If you haven't noticed, Bush tends to speak in front of crowds that are already receptive to his viewpoint. Sometimes they sign a loyalty oath, other times they're in uniform. On Thursday, he spoke to the National Endowment for Democracy and eventhough they don't wear uniforms, and didn't sign loyalty oaths, he knew that he wouldn't hear catcalls or boos when he started up his tired old rhetoric about making us safer and spreading freedom across the globe. Bush new that the NED crowd still buys into his crusade, eventhough a majority of Americans now think his war has made us less safe, we shouldn't have gone there and that it isn't installing a democracy. I read no mainstream reports or op/ed pieces about this curious fact. A discussion about the NED is necessary post 9-11, more so than before, because the American people need to be informed about what can happen when you ignore the foreign policy of our government.
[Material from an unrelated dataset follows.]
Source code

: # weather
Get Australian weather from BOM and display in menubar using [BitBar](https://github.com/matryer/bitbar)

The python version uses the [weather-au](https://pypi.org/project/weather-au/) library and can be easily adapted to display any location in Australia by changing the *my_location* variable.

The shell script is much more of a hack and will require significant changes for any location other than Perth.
Now before bloggers start deriding any discussion of the NED as a "conspiracy theory", I would like to remind them of Florida voter roles, billions missing from Iraq funds, a "free press" complicit in repeating administration lies and distortions, and a money laundering scheme spanning Washington to Texas at the highest levels of government. So conspiracies happen, it's like denying that Enron existed, or arguing that CEO's don't play golf together, or that the Bilderberg Group publishes the minutes of its meetings. You can't pick and choose what's a "conspiracy theory" regardless of the facts and strictly on partisan lines. In other words, Democrats have been involved in the NED, even potential 2008 candidates that are regarded highly by the Kos community. And the NED's policies effect how the world views the US. As an organization, the NED's actions affect our "GWOT", our national safety and our government.
The NED only sponsors neo-liberal policies that promote "top-down" ideological free-market fundamentalism that caters to US multi-national interests that has created a legacy of the rich getting richer at the poor's expense. They do not support "bottom-up" grassroots democratic movements based on popular movements, they try and crush them. You know how Chavez claims that we tried to overthrow him? That was your tax dollars at work, through the NED. The NED only supports opposition groups that cater to this ideology, even when a majority of the people in said nation opposes those policies. Here's the right-of-center Cato Institute complaining about how both parties use this "loose cannon". Frankly, in a post 9-11 world, it creates ill-will toward the American government and provides proof to those who feel that America has imperial intentions. I don't think the Kos community would be in an uproar if I said that this administration favors the powerful at the expense of the powerless, so it shouldn't be that controversial when I state that the NED is a part of a system that exports the same ideology. Do you hate the idea of privatizing social security, as most Americans do, because you feel it's a scheme to give money to Wall Street? Now imagine a foreign country trying to privatize your water and utilities and your hospitals. And I'm not talking about a "few bad apples" who've hijacked the otherwise compassionate NED. There isn't some debate inside of the NED that competes to alter these goals. The Democrats and the Republicans in the NED agree on these basic goals and have been very consistent in their application for decades.
We have a big enough deficit, we don't need to be throwing millions of dollars towards the NED. We have enough hostility towards our international policies, some of which create terrorism, we don't need to have an organization that is promoting more of it. And we definitely don't need to run a Democratic candidate that is a currently listed as a director in the NED. He should denounce their policies publicly, or he should resign and explain why. As a party, it will send a clear signal that we stand against these type of policies that generate hostility, waste tax-payer money and are contrary to the principles of American democracy.